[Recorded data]
---
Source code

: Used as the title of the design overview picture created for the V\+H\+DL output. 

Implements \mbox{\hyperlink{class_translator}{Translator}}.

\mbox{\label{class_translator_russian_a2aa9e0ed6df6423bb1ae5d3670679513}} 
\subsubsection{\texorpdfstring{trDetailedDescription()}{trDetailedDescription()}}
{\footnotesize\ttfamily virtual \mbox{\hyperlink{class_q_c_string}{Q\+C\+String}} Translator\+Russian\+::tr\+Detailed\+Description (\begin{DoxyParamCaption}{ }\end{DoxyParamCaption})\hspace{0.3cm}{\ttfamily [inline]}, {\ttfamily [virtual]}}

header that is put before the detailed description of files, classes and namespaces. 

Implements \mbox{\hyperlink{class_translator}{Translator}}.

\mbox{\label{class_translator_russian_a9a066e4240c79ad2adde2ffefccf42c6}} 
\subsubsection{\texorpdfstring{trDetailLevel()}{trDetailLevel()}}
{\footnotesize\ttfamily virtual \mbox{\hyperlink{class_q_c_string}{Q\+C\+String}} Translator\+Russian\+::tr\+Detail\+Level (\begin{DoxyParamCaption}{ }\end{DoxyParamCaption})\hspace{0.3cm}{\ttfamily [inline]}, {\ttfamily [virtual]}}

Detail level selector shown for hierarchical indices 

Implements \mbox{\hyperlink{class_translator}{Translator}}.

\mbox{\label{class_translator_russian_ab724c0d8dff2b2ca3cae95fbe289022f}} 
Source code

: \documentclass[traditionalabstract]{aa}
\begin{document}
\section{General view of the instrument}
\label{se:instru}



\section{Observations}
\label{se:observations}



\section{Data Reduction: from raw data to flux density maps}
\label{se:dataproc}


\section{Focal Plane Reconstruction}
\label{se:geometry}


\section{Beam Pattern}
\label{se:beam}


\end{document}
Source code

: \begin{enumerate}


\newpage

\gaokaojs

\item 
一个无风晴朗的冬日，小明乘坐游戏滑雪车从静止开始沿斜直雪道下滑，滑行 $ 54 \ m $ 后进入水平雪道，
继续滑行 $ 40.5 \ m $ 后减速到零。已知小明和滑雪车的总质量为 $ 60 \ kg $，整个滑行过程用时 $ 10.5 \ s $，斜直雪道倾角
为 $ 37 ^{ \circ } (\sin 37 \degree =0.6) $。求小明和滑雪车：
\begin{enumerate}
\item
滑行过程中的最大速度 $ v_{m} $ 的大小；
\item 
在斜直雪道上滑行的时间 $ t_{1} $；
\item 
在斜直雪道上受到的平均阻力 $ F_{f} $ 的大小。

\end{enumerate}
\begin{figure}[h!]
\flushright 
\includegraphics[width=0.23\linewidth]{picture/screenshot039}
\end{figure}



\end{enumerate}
---
-- What you are asked to do --
Repeat the records above in full, character for character.

-- Result of this exercise --
Source code

: Used as the title of the design overview picture created for the V\+H\+DL output. 

Implements \mbox{\hyperlink{class_translator}{Translator}}.

\mbox{\label{class_translator_russian_a2aa9e0ed6df6423bb1ae5d3670679513}} 
\subsubsection{\texorpdfstring{trDetailedDescription()}{trDetailedDescription()}}
{\footnotesize\ttfamily virtual \mbox{\hyperlink{class_q_c_string}{Q\+C\+String}} Translator\+Russian\+::tr\+Detailed\+Description (\begin{DoxyParamCaption}{ }\end{DoxyParamCaption})\hspace{0.3cm}{\ttfamily [inline]}, {\ttfamily [virtual]}}

header that is put before the detailed description of files, classes and namespaces. 

Implements \mbox{\hyperlink{class_translator}{Translator}}.

\mbox{\label{class_translator_russian_a9a066e4240c79ad2adde2ffefccf42c6}} 
\subsubsection{\texorpdfstring{trDetailLevel()}{trDetailLevel()}}
{\footnotesize\ttfamily virtual \mbox{\hyperlink{class_q_c_string}{Q\+C\+String}} Translator\+Russian\+::tr\+Detail\+Level (\begin{DoxyParamCaption}{ }\end{DoxyParamCaption})\hspace{0.3cm}{\ttfamily [inline]}, {\ttfamily [virtual]}}

Detail level selector shown for hierarchical indices 

Implements \mbox{\hyperlink{class_translator}{Translator}}.

\mbox{\label{class_translator_russian_ab724c0d8dff2b2ca3cae95fbe289022f}} 
Source code

: \documentclass[traditionalabstract]{aa}
\begin{document}
\section{General view of the instrument}
\label{se:instru}



\section{Observations}
\label{se:observations}



\section{Data Reduction: from raw data to flux density maps}
\label{se:dataproc}


\section{Focal Plane Reconstruction}
\label{se:geometry}


\section{Beam Pattern}
\label{se:beam}


\end{document}
Source code

: \begin{enumerate}


\newpage

\gaokaojs

\item 
一个无风晴朗的冬日，小明乘坐游戏滑雪车从静止开始沿斜直雪道下滑，滑行 $ 54 \ m $ 后进入水平雪道，
继续滑行 $ 40.5 \ m $ 后减速到零。已知小明和滑雪车的总质量为 $ 60 \ kg $，整个滑行过程用时 $ 10.5 \ s $，斜直雪道倾角
为 $ 37 ^{ \circ } (\sin 37 \degree =0.6) $。求小明和滑雪车：
\begin{enumerate}
\item
滑行过程中的最大速度 $ v_{m} $ 的大小；
\item 
在斜直雪道上滑行的时间 $ t_{1} $；
\item 
在斜直雪道上受到的平均阻力 $ F_{f} $ 的大小。

\end{enumerate}
\begin{figure}[h!]
\flushright 
\includegraphics[width=0.23\linewidth]{picture/screenshot039}
\end{figure}



\end{enumerate}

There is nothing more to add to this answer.